» Task to carry out
Take every line from the data that has the word "ComplexData" in it.

[Start of section]

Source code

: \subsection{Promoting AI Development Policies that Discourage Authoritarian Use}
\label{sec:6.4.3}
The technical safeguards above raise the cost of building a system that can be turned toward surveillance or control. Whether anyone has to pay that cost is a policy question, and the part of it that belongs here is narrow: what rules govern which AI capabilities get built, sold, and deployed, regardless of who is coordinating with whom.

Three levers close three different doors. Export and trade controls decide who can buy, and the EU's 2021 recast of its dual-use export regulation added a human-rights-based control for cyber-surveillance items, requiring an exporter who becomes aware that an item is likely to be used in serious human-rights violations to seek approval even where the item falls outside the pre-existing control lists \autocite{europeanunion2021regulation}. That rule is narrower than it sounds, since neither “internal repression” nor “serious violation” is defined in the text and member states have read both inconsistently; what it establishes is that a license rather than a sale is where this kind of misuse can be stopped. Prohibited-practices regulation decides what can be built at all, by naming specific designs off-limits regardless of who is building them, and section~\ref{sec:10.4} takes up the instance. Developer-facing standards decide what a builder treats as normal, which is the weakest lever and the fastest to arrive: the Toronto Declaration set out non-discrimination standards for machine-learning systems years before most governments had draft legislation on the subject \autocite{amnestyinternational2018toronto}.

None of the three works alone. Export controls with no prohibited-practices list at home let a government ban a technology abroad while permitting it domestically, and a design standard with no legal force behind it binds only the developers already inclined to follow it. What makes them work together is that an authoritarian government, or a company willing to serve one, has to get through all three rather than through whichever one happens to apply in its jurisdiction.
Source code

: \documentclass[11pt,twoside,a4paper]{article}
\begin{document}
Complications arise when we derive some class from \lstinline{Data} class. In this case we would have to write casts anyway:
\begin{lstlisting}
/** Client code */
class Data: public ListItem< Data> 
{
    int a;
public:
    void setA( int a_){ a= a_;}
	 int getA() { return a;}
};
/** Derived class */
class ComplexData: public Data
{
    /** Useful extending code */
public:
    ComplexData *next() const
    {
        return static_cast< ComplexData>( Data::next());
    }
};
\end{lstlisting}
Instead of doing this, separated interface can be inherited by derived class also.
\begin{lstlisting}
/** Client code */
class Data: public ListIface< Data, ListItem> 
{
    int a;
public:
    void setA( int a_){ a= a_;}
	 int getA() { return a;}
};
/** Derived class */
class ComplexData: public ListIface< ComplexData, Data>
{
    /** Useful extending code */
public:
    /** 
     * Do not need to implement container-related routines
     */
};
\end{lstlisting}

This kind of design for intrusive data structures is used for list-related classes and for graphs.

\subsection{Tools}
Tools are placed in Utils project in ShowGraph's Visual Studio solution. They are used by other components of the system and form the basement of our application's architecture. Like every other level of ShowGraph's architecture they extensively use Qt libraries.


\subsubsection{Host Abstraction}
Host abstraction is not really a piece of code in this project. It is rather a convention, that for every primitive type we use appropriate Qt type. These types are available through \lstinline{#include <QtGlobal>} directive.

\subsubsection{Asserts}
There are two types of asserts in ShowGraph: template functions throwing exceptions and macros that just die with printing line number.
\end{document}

[End of section]

» Written response
class ComplexData: public Data
    ComplexData *next() const
        return static_cast< ComplexData>( Data::next());
class ComplexData: public ListIface< ComplexData, Data>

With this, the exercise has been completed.